Exercise prompt: Print this span of the material below exactly: the line with "layout tests). ##", the line with "support it. ##", and every line between them, but nothing else.

Data supplied:
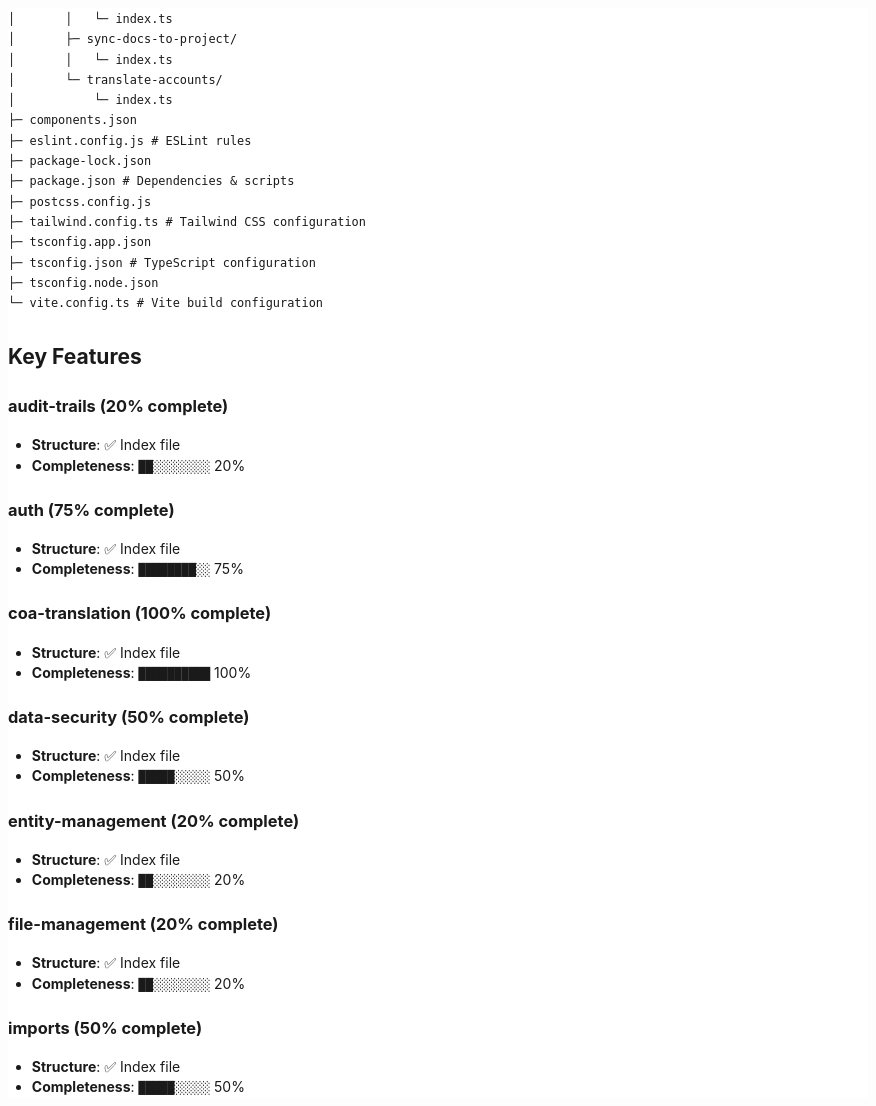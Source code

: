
 ```
│       │   └─ index.ts
│       ├─ sync-docs-to-project/
│       │   └─ index.ts
│       └─ translate-accounts/
│           └─ index.ts
├─ components.json
├─ eslint.config.js # ESLint rules
├─ package-lock.json
├─ package.json # Dependencies & scripts
├─ postcss.config.js
├─ tailwind.config.ts # Tailwind CSS configuration
├─ tsconfig.app.json
├─ tsconfig.json # TypeScript configuration
├─ tsconfig.node.json
└─ vite.config.ts # Vite build configuration

```

## Key Features

### audit-trails (20% complete)
- **Structure**: ✅ Index file
- **Completeness**: `██░░░░░░░░` 20%

### auth (75% complete)
- **Structure**: ✅ Index file
- **Completeness**: `████████░░` 75%

### coa-translation (100% complete)
- **Structure**: ✅ Index file
- **Completeness**: `██████████` 100%

### data-security (50% complete)
- **Structure**: ✅ Index file
- **Completeness**: `█████░░░░░` 50%

### entity-management (20% complete)
- **Structure**: ✅ Index file
- **Completeness**: `██░░░░░░░░` 20%

### file-management (20% complete)
- **Structure**: ✅ Index file
- **Completeness**: `██░░░░░░░░` 20%

### imports (50% complete)
- **Structure**: ✅ Index file
- **Completeness**: `█████░░░░░` 50%
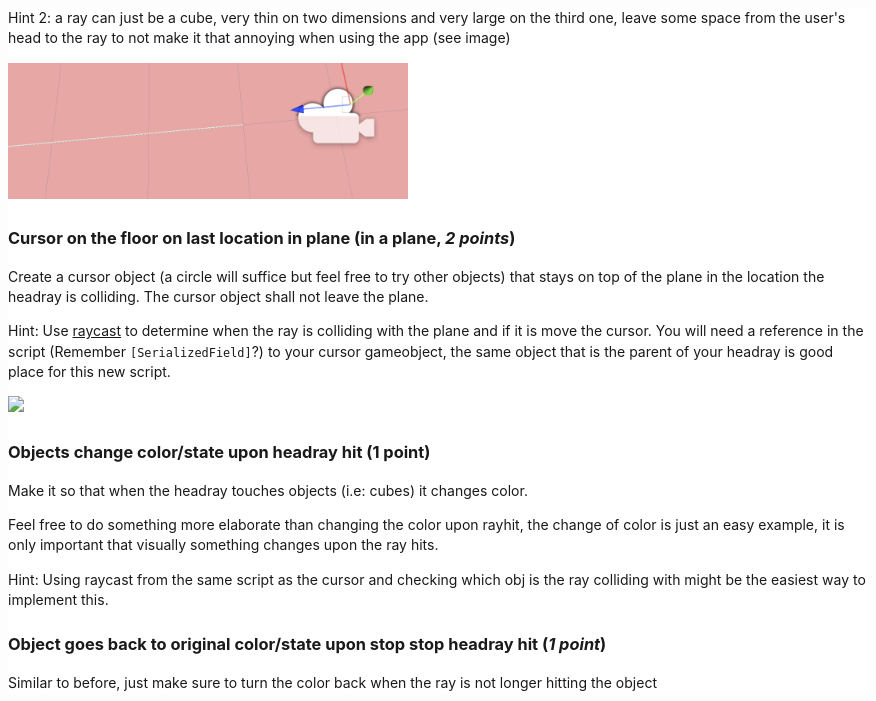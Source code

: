 Hint 2: a ray can just be a cube, very thin on two dimensions and very large on the third one, leave some space from the
user's head to the ray to not make it that annoying when using the app (see image)

<img src="images/a1/headrayDistance.png" width="400" width="600"/>

### Cursor on the floor on last location in plane (in a plane, _2 points_)
Create a cursor object (a circle will suffice but feel free to try other objects) that stays on top of the plane in the
location the headray is colliding. The cursor object shall not leave the plane.

Hint: Use [raycast](https://docs.unity3d.com/ScriptReference/Physics.Raycast.html) to determine when the ray is
colliding with the plane and if it is move the cursor. You will need a reference in the script (Remember
`[SerializedField]`?) to your cursor gameobject, the same object that is the parent of your headray is good place for
this new script.

<img src="images/a1/cursorVideo.gif" width="600" width="600"/>

### Objects change color/state upon headray hit (1 point)
Make it so that when the headray touches objects (i.e: cubes) it changes color.

Feel free to do something more elaborate than changing the color upon rayhit, the change of color is just an easy
example, it is only important that visually something changes upon the ray hits.

Hint: Using raycast from the same script as the cursor and checking which obj is the ray colliding with might be the
easiest way to implement this.
### Object goes back to original color/state upon stop stop headray hit  (_1 point_)
Similar to before, just make sure to turn the color back when the ray is not longer hitting the object

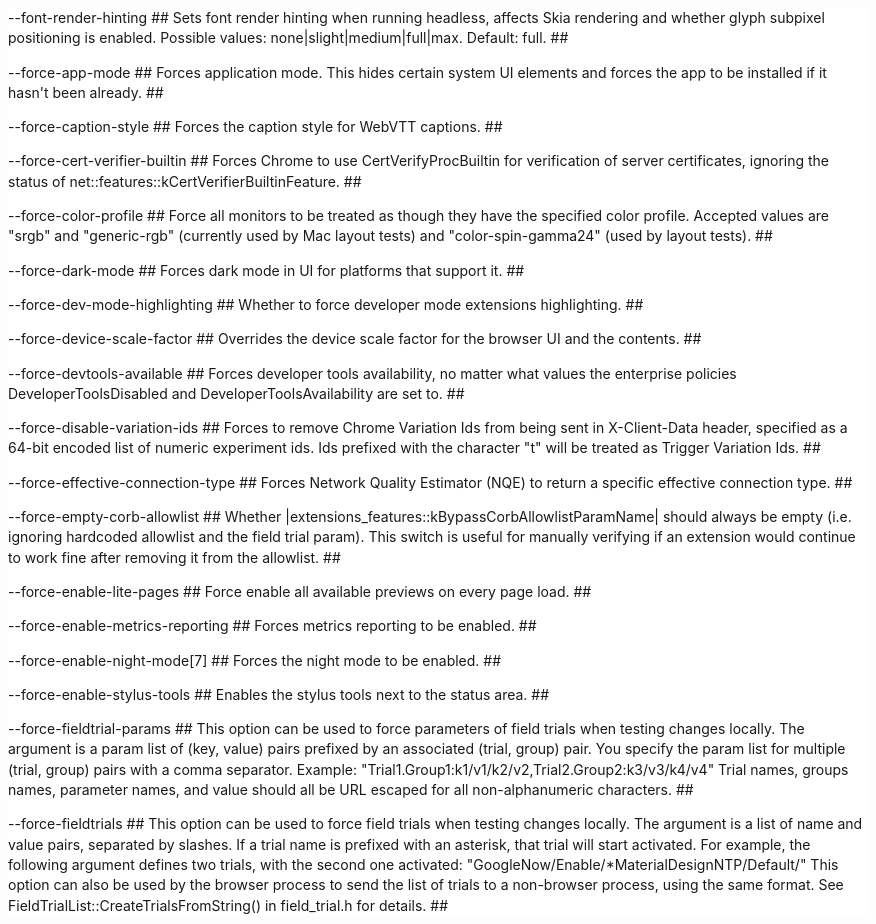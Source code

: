 --font-render-hinting ##	Sets font render hinting when running headless, affects Skia rendering and whether glyph subpixel positioning is enabled. Possible values: none|slight|medium|full|max. Default: full. ##

--force-app-mode ##	Forces application mode. This hides certain system UI elements and forces the app to be installed if it hasn't been already. ##

--force-caption-style ##	Forces the caption style for WebVTT captions. ##

--force-cert-verifier-builtin ##	Forces Chrome to use CertVerifyProcBuiltin for verification of server certificates, ignoring the status of net::features::kCertVerifierBuiltinFeature. ##

--force-color-profile ##	Force all monitors to be treated as though they have the specified color profile. Accepted values are "srgb" and "generic-rgb" (currently used by Mac layout tests) and "color-spin-gamma24" (used by layout tests). ##

--force-dark-mode ##	Forces dark mode in UI for platforms that support it. ##

--force-dev-mode-highlighting ##	Whether to force developer mode extensions highlighting. ##

--force-device-scale-factor ##	Overrides the device scale factor for the browser UI and the contents. ##

--force-devtools-available ##	Forces developer tools availability, no matter what values the enterprise policies DeveloperToolsDisabled and DeveloperToolsAvailability are set to. ##

--force-disable-variation-ids ##	Forces to remove Chrome Variation Ids from being sent in X-Client-Data header, specified as a 64-bit encoded list of numeric experiment ids. Ids prefixed with the character "t" will be treated as Trigger Variation Ids. ##

--force-effective-connection-type ##	Forces Network Quality Estimator (NQE) to return a specific effective connection type. ##

--force-empty-corb-allowlist ##	Whether |extensions\_features::kBypassCorbAllowlistParamName| should always be empty (i.e. ignoring hardcoded allowlist and the field trial param). This switch is useful for manually verifying if an extension would continue to work fine after removing it from the allowlist. ##

--force-enable-lite-pages ##	Force enable all available previews on every page load. ##

--force-enable-metrics-reporting ##	Forces metrics reporting to be enabled. ##

--force-enable-night-mode[7] ##	Forces the night mode to be enabled. ##

--force-enable-stylus-tools ##	Enables the stylus tools next to the status area. ##

--force-fieldtrial-params ##	This option can be used to force parameters of field trials when testing changes locally. The argument is a param list of (key, value) pairs prefixed by an associated (trial, group) pair. You specify the param list for multiple (trial, group) pairs with a comma separator. Example: "Trial1.Group1:k1/v1/k2/v2,Trial2.Group2:k3/v3/k4/v4" Trial names, groups names, parameter names, and value should all be URL escaped for all non-alphanumeric characters. ##

--force-fieldtrials ##	This option can be used to force field trials when testing changes locally. The argument is a list of name and value pairs, separated by slashes. If a trial name is prefixed with an asterisk, that trial will start activated. For example, the following argument defines two trials, with the second one activated: "GoogleNow/Enable/\*MaterialDesignNTP/Default/" This option can also be used by the browser process to send the list of trials to a non-browser process, using the same format. See FieldTrialList::CreateTrialsFromString() in field\_trial.h for details. ##
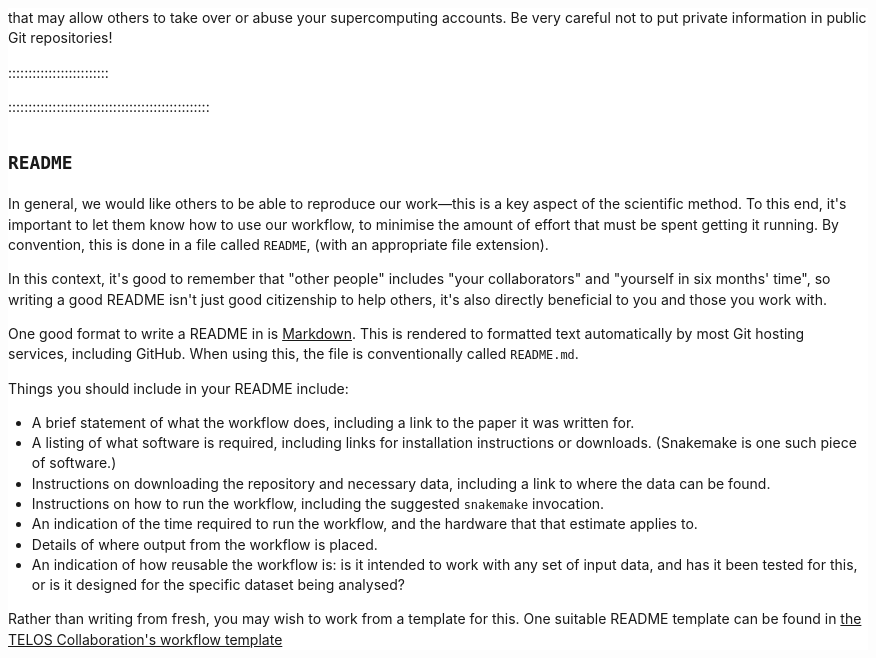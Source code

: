    that may allow others to take over or abuse your supercomputing accounts.
   Be very careful not to put private information in public Git repositories!

:::::::::::::::::::::::::

::::::::::::::::::::::::::::::::::::::::::::::::::

## `README`

In general,
we would like others to be able to reproduce our work&mdash;this
is a key aspect of the scientific method.
To this end,
it's important to let them know how to use our workflow,
to minimise the amount of effort that must be spent getting it running.
By convention,
this is done in a file called `README`,
(with an appropriate file extension).

In this context,
it's good to remember that "other people"
includes "your collaborators"
and "yourself in six months' time",
so writing a good README isn't just good citizenship to help others,
it's also directly  beneficial to you and those you work with.

One good format to write a README in is [Markdown][markdown].
This is rendered to formatted text automatically by most Git hosting services,
including GitHub.
When using this,
the file is conventionally called `README.md`.

Things you should include in your README include:

- A brief statement of what the workflow does,
  including a link to the paper it was written for.
- A listing of what software is required,
  including links for installation instructions or downloads.
  (Snakemake is one such piece of software.)
- Instructions on downloading the repository and necessary data,
  including a link to where the data can be found.
- Instructions on how to run the workflow,
  including the suggested `snakemake` invocation.
- An indication of the time required to run the workflow,
  and the hardware that that estimate applies to.
- Details of where output from the workflow is placed.
- An indication of how reusable the workflow is:
  is it intended to work with any set of input data,
  and has it been tested for this,
  or is it designed for the specific dataset being analysed?

Rather than writing from fresh,
you may wish to work from a template for this.
One suitable README template can be found in
[the TELOS Collaboration's workflow template][telos-template]


[git]: https://git-scm.org
[gitignore]: https://github.com/github/gitignore
[markdown]: https://docs.github.com/en/get-started/writing-on-github/getting-started-with-writing-and-formatting-on-github/basic-writing-and-formatting-syntax
[pypi]: https://pypi.org
[telos-template]: https://github.com/telos-collaboration/workflow_template/blob/main/README.md
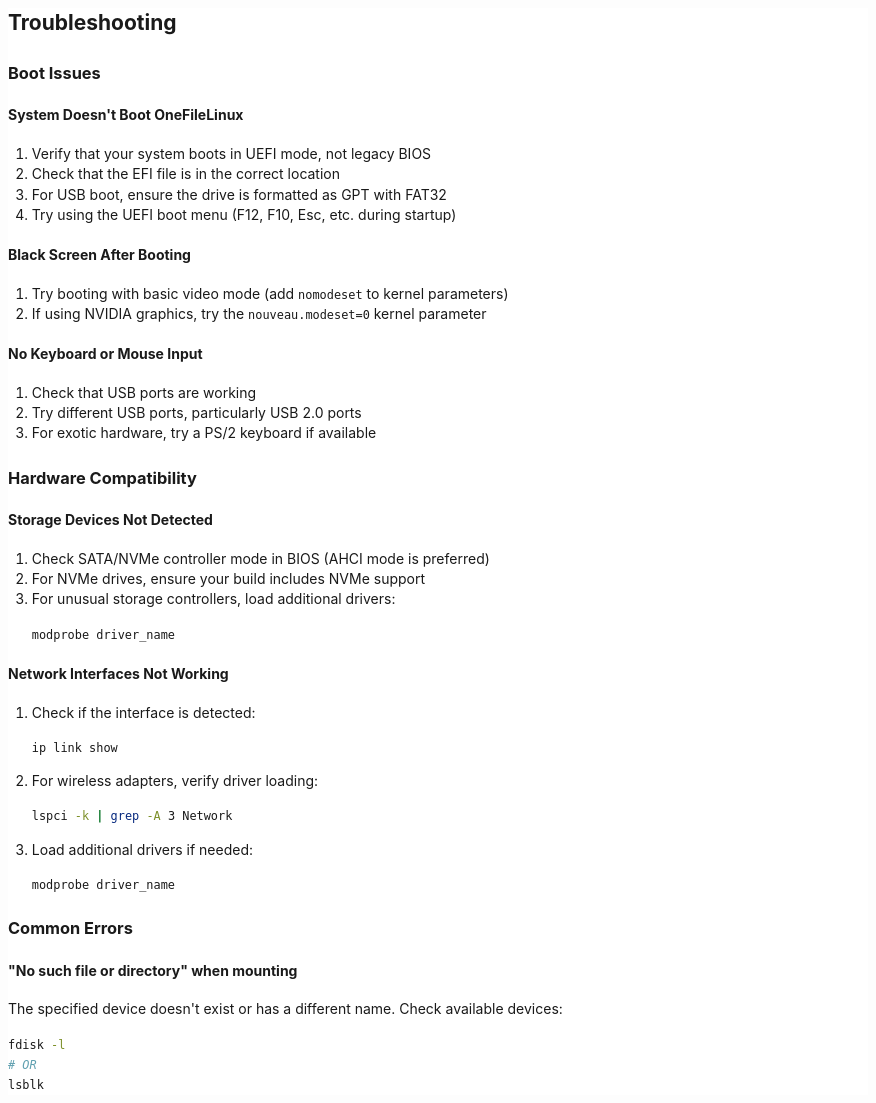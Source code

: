 ## Troubleshooting

### Boot Issues

#### System Doesn't Boot OneFileLinux

1. Verify that your system boots in UEFI mode, not legacy BIOS
2. Check that the EFI file is in the correct location
3. For USB boot, ensure the drive is formatted as GPT with FAT32
4. Try using the UEFI boot menu (F12, F10, Esc, etc. during startup)

#### Black Screen After Booting

1. Try booting with basic video mode (add `nomodeset` to kernel parameters)
2. If using NVIDIA graphics, try the `nouveau.modeset=0` kernel parameter

#### No Keyboard or Mouse Input

1. Check that USB ports are working
2. Try different USB ports, particularly USB 2.0 ports
3. For exotic hardware, try a PS/2 keyboard if available

### Hardware Compatibility

#### Storage Devices Not Detected

1. Check SATA/NVMe controller mode in BIOS (AHCI mode is preferred)
2. For NVMe drives, ensure your build includes NVMe support
3. For unusual storage controllers, load additional drivers:
   ```bash
   modprobe driver_name
   ```

#### Network Interfaces Not Working

1. Check if the interface is detected:
   ```bash
   ip link show
   ```
2. For wireless adapters, verify driver loading:
   ```bash
   lspci -k | grep -A 3 Network
   ```
3. Load additional drivers if needed:
   ```bash
   modprobe driver_name
   ```

### Common Errors

#### "No such file or directory" when mounting

The specified device doesn't exist or has a different name. Check available devices:
```bash
fdisk -l
# OR
lsblk
```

Task output:
--force-color-profile ##	Force all monitors to be treated as though they have the specified color profile. Accepted values are "srgb" and "generic-rgb" (currently used by Mac layout tests) and "color-spin-gamma24" (used by layout tests). ##

--force-dark-mode ##	Forces dark mode in UI for platforms that support it. ##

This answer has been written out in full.